*** Begin section ***

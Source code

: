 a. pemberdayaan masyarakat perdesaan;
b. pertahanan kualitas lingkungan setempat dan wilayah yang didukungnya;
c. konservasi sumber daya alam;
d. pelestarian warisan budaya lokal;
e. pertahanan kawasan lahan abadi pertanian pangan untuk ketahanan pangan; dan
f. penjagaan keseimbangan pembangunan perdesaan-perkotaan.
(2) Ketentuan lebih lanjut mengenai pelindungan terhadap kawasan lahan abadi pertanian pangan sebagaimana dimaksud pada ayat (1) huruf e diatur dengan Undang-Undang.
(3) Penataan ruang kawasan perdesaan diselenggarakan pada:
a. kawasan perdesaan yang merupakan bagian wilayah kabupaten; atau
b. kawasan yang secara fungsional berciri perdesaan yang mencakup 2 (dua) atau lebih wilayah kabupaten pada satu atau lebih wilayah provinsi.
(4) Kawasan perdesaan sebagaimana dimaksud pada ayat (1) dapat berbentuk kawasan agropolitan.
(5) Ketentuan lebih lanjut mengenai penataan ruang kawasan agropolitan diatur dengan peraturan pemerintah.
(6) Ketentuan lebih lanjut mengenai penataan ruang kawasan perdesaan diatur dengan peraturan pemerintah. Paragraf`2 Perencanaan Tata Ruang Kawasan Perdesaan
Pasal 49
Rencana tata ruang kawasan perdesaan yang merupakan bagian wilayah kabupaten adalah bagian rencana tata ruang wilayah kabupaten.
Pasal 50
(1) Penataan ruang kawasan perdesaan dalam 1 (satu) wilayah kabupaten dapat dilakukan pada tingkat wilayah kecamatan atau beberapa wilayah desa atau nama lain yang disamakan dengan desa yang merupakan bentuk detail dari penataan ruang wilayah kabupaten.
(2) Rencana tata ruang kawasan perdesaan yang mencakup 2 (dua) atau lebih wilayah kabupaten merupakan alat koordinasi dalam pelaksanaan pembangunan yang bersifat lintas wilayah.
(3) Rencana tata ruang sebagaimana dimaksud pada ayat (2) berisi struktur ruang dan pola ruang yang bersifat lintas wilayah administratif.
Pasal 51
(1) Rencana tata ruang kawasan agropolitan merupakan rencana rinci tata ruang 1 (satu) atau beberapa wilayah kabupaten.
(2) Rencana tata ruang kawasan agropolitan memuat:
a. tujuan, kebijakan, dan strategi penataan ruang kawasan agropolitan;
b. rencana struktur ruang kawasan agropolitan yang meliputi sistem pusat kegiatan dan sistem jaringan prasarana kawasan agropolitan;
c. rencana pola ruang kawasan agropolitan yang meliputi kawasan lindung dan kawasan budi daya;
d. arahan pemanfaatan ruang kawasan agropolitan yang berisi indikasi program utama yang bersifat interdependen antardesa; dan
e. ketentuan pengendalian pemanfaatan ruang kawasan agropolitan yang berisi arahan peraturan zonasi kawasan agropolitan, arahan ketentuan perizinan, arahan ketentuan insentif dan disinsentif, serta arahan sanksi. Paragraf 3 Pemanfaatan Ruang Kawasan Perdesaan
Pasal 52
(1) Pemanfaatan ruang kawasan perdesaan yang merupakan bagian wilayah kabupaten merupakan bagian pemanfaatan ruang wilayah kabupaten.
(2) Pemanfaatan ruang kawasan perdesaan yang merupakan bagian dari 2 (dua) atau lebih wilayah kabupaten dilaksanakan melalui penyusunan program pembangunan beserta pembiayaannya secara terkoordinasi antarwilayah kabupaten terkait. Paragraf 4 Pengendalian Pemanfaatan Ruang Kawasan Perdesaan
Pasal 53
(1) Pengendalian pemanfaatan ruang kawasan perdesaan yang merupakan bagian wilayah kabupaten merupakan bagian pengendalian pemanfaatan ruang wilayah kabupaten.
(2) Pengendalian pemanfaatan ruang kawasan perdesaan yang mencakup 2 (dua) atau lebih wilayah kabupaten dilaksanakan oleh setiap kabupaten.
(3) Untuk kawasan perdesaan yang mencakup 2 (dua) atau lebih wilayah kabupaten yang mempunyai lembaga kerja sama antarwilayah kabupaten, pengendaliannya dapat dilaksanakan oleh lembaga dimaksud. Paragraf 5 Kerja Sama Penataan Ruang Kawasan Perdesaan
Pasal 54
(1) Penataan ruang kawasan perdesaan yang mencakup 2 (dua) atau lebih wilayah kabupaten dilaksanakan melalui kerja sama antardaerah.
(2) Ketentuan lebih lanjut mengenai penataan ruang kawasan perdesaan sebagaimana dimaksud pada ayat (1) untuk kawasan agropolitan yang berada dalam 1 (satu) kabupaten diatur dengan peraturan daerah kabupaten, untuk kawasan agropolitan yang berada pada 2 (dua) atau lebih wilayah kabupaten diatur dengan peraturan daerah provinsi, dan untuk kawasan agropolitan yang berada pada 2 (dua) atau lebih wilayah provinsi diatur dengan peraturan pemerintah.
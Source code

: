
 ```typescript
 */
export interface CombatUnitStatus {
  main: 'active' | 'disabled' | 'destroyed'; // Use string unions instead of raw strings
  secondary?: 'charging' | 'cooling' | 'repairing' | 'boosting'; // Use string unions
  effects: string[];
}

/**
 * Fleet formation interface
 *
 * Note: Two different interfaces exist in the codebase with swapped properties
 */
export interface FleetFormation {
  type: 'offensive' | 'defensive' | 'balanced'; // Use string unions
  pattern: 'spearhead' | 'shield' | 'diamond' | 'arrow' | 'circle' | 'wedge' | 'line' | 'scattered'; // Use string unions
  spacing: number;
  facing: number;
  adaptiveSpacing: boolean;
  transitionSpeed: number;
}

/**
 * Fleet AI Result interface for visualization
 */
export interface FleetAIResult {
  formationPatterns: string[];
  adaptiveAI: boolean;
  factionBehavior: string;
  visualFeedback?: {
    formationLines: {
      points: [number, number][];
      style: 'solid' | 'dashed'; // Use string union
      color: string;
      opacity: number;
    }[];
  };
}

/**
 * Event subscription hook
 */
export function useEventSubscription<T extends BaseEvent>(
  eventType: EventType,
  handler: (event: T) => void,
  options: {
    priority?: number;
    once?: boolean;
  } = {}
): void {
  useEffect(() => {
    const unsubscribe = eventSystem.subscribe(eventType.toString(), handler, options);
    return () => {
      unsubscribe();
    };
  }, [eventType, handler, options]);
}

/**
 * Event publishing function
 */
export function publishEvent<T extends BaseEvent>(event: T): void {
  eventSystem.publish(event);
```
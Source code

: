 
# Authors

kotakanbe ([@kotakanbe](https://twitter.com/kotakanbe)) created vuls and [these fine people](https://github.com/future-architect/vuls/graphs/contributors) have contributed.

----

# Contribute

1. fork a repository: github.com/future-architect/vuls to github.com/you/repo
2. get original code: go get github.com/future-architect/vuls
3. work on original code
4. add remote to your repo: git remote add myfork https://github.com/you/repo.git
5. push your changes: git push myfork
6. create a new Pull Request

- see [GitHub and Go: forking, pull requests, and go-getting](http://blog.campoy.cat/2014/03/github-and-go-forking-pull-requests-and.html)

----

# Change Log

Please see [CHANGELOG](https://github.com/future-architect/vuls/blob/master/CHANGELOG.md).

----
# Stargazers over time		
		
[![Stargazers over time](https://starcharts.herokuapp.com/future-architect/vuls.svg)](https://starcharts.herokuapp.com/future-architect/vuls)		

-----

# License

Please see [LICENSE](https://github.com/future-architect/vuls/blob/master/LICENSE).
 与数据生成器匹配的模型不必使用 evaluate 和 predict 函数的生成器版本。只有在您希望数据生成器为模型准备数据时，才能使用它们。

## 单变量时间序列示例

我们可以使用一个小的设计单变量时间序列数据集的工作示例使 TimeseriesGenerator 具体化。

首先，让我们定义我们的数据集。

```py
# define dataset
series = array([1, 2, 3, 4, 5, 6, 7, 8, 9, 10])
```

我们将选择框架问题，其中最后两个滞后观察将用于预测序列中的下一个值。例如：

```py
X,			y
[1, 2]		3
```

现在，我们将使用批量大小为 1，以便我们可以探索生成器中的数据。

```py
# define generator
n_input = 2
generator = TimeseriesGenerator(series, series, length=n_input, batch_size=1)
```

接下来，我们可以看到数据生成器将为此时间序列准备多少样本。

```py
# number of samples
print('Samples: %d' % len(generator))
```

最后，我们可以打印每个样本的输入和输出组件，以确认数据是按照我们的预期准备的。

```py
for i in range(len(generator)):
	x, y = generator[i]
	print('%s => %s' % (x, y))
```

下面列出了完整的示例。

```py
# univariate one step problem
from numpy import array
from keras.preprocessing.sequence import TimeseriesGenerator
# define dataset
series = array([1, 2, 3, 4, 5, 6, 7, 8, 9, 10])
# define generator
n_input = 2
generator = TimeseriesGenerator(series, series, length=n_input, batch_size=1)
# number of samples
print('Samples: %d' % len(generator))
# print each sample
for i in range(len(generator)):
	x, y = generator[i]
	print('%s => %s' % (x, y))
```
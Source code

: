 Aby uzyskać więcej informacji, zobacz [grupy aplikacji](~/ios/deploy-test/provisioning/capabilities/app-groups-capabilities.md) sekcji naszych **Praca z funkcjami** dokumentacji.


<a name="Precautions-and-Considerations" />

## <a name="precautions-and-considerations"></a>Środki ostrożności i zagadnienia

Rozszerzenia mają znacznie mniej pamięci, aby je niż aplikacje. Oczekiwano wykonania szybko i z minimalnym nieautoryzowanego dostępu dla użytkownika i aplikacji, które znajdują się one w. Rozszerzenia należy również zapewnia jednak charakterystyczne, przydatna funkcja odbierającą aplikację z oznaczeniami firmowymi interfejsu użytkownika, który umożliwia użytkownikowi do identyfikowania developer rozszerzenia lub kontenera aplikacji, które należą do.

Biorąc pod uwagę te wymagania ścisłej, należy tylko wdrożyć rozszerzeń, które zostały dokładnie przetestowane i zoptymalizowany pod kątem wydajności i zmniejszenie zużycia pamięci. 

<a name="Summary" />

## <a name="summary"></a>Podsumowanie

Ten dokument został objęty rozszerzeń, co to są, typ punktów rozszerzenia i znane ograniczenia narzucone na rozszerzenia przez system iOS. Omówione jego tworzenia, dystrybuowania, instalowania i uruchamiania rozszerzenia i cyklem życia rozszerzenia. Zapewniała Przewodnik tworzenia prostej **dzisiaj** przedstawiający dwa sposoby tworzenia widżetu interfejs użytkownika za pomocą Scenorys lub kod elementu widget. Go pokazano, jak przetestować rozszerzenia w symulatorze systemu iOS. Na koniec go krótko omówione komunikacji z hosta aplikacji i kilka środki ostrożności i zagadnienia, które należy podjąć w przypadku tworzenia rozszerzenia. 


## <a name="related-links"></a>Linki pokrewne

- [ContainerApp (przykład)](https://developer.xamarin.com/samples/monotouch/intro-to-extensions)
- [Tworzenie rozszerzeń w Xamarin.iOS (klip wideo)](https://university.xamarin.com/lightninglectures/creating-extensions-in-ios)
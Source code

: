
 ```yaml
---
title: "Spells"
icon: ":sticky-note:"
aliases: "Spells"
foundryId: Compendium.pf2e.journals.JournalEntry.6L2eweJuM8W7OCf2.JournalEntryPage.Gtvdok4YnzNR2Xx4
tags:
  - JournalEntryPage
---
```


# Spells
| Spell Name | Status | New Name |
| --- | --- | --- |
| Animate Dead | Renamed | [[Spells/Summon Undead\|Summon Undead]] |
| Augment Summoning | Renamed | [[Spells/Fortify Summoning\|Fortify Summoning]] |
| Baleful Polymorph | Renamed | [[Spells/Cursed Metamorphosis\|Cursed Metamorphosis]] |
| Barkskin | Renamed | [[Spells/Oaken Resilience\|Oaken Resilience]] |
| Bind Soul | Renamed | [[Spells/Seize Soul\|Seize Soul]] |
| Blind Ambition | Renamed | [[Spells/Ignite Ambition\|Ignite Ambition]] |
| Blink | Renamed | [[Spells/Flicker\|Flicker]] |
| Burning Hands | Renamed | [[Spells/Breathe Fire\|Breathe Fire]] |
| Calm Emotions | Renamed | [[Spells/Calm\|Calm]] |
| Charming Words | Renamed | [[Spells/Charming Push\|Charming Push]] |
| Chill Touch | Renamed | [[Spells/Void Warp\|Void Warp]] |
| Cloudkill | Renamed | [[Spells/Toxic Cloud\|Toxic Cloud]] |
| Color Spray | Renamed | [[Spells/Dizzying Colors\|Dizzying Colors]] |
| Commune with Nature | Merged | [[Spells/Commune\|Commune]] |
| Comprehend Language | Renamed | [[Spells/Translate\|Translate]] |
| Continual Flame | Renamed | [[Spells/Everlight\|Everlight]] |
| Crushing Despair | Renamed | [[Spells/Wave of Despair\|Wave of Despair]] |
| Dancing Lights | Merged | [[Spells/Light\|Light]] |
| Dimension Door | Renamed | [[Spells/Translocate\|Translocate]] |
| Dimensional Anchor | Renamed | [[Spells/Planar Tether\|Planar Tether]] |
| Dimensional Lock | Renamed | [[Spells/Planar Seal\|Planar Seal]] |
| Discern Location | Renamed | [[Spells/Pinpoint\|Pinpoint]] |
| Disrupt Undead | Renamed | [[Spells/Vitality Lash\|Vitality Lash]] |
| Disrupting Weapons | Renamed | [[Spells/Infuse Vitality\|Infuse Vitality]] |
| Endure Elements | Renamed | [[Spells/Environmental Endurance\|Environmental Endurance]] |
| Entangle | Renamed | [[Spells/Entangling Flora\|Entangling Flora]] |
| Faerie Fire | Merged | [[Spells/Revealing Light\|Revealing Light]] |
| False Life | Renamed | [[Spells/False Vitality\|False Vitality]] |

*** End section ***

## What needs to be done
Starting with the line with "Fire\|Breathe Fire]] |" above and going on through the line with "of Despair]] |", transcribe every line exactly, both ends included, and add nothing.

## Solution for this problem
| Burning Hands | Renamed | [[Spells/Breathe Fire\|Breathe Fire]] |
| Calm Emotions | Renamed | [[Spells/Calm\|Calm]] |
| Charming Words | Renamed | [[Spells/Charming Push\|Charming Push]] |
| Chill Touch | Renamed | [[Spells/Void Warp\|Void Warp]] |
| Cloudkill | Renamed | [[Spells/Toxic Cloud\|Toxic Cloud]] |
| Color Spray | Renamed | [[Spells/Dizzying Colors\|Dizzying Colors]] |
| Commune with Nature | Merged | [[Spells/Commune\|Commune]] |
| Comprehend Language | Renamed | [[Spells/Translate\|Translate]] |
| Continual Flame | Renamed | [[Spells/Everlight\|Everlight]] |
| Crushing Despair | Renamed | [[Spells/Wave of Despair\|Wave of Despair]] |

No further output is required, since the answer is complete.